It's a Dad's Life:The Missus went away for three days. It was work, but it was also Madrid, so you can understand my less than sympathetic stance.
She had to be up at 4.30am to get to the airport and, as she didn't trust her own alarm, asked me to set mine as back up. So 4.30am rolls around, the phone bleeps and I push her out of the bed. Back to sleep. At 5.15am she wakes me to tell me she's leaving. I'm not sure why I need to be told, but I take the hug gratefully and off she goes. Hugs do make the world go round. However, I'm eyeing the clock nervously, knowing the monsters will be in to jump on my head shortly.
At 5.30am the first one arrives, coughing and crying, just as my eyes are shutting. "Me want a bottle," says the Younger. "A bottle make me better." It briefly flickers across my mind that these are unfortunate phrases that I never want to hear her utter when she's older, but I shove a bottle in her gob, plump up her mother's cooling pillow and settle her down.
At this stage, anxiety at not getting enough kip is overwhelming my ability to nod off. Within minutes, the Younger is snoring and resting her feet on my chin, while I stare at the ceiling and seethe.
Deep breaths. Long, slow, deep breaths. They're not working. I pick up a Martin Amis novel and, sure enough, a couple of pages of him showing off at how well he can write has me drifting off. It's all going to be okay. It seems like minutes later and the phone is beeping again. But it's not the alarm.
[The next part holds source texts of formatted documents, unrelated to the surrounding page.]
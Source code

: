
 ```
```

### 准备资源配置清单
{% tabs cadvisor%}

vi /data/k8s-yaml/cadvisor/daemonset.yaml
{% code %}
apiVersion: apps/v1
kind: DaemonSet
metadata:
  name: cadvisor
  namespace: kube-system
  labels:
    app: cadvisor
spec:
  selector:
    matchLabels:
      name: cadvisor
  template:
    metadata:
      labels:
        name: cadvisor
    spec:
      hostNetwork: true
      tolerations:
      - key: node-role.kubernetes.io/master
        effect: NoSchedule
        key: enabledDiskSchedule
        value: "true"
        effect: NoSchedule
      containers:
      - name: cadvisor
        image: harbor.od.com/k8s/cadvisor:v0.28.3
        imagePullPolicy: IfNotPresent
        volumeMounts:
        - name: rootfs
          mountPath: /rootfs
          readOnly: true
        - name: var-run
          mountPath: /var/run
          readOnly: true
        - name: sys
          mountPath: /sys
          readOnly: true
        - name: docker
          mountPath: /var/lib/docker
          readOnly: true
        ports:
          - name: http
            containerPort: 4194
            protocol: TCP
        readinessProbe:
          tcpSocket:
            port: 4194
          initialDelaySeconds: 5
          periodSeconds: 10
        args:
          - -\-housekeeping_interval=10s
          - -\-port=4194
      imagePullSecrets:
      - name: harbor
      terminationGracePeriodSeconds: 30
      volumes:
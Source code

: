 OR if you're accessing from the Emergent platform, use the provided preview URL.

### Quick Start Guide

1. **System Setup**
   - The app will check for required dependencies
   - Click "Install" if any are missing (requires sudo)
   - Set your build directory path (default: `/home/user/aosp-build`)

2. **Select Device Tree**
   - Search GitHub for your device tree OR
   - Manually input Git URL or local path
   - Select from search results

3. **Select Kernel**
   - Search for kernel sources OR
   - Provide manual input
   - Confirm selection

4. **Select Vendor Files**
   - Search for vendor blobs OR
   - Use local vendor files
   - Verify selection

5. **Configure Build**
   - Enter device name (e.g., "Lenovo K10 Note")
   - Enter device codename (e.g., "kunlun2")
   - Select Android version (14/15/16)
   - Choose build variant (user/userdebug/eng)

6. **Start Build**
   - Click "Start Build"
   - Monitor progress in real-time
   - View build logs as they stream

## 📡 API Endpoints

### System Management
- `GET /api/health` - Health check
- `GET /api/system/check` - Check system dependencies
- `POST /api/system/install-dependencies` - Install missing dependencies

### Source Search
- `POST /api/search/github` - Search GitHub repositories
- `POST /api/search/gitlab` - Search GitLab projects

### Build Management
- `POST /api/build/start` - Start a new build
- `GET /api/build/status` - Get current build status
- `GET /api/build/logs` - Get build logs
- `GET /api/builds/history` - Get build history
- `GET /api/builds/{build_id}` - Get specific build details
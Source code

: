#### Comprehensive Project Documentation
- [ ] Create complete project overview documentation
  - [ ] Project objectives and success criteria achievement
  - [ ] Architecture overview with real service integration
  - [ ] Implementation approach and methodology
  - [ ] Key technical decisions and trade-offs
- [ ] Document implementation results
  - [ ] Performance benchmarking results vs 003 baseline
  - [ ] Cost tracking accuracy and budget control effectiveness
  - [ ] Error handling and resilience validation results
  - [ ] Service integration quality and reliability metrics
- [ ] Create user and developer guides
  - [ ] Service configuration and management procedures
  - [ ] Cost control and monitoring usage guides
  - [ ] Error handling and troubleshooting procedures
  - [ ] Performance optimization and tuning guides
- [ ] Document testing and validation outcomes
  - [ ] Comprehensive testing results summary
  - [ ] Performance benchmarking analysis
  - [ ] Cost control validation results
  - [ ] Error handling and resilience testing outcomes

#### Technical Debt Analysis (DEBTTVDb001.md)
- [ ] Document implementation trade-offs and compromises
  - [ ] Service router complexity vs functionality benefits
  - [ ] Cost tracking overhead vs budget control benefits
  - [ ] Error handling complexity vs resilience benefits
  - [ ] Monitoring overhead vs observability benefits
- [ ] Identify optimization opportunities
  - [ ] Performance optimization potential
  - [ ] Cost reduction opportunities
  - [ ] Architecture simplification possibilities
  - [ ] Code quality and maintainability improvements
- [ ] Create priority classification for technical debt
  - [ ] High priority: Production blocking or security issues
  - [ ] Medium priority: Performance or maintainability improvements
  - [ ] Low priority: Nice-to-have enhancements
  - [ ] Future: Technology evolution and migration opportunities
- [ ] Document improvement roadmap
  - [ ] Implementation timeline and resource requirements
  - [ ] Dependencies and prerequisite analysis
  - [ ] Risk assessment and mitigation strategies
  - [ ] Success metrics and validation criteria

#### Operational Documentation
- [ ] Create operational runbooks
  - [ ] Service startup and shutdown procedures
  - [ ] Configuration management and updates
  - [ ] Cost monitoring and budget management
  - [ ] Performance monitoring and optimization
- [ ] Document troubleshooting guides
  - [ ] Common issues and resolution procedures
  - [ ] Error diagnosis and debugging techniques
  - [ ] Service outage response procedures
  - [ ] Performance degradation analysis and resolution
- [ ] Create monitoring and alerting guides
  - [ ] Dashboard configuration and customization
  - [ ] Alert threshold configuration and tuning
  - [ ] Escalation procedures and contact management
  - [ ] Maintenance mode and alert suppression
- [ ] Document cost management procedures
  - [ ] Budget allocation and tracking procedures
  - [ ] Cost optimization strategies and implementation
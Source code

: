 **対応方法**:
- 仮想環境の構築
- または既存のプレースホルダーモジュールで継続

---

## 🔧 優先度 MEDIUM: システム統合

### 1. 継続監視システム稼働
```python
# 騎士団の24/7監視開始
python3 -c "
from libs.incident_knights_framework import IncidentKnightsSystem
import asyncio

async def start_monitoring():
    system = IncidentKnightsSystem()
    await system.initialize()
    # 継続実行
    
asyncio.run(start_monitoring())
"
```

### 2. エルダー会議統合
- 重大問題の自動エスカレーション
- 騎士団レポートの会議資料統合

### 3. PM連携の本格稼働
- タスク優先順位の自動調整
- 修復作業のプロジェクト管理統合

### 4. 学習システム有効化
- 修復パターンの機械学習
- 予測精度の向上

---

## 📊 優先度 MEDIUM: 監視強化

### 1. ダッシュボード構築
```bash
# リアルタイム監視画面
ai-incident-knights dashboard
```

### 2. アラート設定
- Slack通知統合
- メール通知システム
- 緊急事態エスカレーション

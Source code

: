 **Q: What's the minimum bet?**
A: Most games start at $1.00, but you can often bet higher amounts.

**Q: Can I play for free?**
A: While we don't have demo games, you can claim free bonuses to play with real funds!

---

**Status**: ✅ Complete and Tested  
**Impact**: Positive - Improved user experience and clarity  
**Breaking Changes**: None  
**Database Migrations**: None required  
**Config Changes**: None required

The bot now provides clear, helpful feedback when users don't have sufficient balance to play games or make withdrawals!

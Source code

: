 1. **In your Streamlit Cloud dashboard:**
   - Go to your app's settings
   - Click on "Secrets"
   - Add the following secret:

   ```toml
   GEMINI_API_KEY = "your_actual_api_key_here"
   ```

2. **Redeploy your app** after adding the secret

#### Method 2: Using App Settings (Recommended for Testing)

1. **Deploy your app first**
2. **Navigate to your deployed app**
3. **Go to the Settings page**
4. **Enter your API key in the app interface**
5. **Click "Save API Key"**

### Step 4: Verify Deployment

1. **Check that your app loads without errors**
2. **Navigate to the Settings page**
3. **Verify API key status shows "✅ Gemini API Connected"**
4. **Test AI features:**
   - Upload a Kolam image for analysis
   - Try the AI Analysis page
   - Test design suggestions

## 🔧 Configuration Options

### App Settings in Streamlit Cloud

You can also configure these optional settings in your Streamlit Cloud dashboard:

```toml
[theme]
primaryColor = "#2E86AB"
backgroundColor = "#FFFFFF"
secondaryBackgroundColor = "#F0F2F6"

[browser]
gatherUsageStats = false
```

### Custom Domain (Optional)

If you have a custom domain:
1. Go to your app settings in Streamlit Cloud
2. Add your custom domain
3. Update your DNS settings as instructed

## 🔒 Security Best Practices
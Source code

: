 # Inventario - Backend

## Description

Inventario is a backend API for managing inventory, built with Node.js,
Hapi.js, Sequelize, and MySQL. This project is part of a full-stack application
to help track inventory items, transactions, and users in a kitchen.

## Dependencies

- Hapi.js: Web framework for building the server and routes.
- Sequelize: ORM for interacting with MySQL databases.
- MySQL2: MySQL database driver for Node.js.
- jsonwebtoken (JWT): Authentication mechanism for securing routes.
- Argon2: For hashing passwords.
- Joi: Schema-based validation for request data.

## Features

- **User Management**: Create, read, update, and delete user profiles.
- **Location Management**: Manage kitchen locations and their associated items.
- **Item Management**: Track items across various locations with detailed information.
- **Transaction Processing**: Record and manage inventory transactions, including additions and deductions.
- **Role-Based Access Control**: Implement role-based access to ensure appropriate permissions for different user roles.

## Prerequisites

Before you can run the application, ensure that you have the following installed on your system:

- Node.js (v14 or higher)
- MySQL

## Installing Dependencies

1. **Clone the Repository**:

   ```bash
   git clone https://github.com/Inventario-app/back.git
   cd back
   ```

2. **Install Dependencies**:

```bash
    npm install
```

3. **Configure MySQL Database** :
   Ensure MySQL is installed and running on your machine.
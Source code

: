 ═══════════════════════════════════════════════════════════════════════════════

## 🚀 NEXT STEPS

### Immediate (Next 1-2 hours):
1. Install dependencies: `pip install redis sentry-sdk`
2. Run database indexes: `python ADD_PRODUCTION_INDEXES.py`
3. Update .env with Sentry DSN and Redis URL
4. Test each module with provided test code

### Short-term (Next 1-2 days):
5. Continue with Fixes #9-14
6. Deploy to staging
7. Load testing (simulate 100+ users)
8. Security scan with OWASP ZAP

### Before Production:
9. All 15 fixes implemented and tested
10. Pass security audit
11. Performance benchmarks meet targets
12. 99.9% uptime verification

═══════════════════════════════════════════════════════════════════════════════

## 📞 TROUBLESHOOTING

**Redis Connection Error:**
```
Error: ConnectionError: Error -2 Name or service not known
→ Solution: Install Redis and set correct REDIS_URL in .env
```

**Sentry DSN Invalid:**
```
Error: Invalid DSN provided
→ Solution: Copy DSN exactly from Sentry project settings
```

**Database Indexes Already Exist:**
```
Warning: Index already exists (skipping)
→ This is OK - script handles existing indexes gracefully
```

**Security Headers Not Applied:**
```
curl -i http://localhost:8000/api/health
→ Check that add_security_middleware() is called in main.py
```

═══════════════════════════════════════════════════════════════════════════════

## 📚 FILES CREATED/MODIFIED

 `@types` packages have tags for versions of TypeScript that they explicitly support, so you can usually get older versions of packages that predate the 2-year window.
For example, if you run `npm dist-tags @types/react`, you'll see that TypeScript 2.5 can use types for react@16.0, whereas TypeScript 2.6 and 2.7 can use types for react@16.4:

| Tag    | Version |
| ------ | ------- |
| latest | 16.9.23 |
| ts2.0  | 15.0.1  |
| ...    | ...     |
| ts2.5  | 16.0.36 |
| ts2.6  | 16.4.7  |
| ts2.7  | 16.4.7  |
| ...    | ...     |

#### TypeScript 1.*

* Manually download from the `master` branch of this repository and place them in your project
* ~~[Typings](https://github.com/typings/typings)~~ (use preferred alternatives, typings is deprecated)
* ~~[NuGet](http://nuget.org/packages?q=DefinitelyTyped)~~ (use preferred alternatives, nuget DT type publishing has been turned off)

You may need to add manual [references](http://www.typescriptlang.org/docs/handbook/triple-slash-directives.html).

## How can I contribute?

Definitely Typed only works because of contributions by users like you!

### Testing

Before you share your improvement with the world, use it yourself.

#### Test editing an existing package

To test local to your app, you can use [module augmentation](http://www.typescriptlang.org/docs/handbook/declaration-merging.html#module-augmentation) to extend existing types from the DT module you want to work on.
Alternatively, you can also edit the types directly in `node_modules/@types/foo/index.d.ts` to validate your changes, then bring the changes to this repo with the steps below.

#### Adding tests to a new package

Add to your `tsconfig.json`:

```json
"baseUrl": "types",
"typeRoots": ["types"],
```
The Missus has decided to text me in case I was wondering if she was getting on the aircraft. Apparently she is and it is important that I know. The phone is flung to the pile of decaying laundry in the corner of the room and I admit defeat and crawl out of the scratcher.
I stumble down the stairs, stick on some coffee and see about getting the porridge ready. With time to spare, clothes are laid out, lunches made, kitchen tidied and the dishwasher emptied. At 7.30am, I see about raising my offspring from their pits and am roundly booed. Dejected, neglected and unappreciated, I am beginning to know how Steve Staunton must feel.
Normally, at this point I would stamp my feet and throw a tantrum of my own but with nobody else around to pick up the slack I am forced to adopt the persona of a Buddhist monk.
They won't eat the porridge, they insist on my peeling the skin from the apples and pears I have chopped for them, they don't like the clothes I have chosen, they want to watch TV and they don't want to go to school or creche. Nothing new there so. But in my sleep-deprived state I am conscious that if I react with anger there will be tears thrown into the mix and I can't cope with extra emotional demands on this particular morning.
For the second time in this brand new day I am breathing deeply and practising smiling for Ireland. I plait hair, change nappies, discuss the merits of Dora over Scooby Doo, insist on school shoes not plastic high heels, chuck them in the car and pass them into the arms of their respective educators/carers for the day.
Back home, I resist the lure of my cooing bed and knock the computer on.
E-mails first . . . people are still trying to lend me money and increase the size of my manhood . . . the head is dropping, eyes closing . . . couple of minutes won't hurt, sure I deserve it. Beep beep, text message. Oh good, the Missus has landed. She figured I needed to know.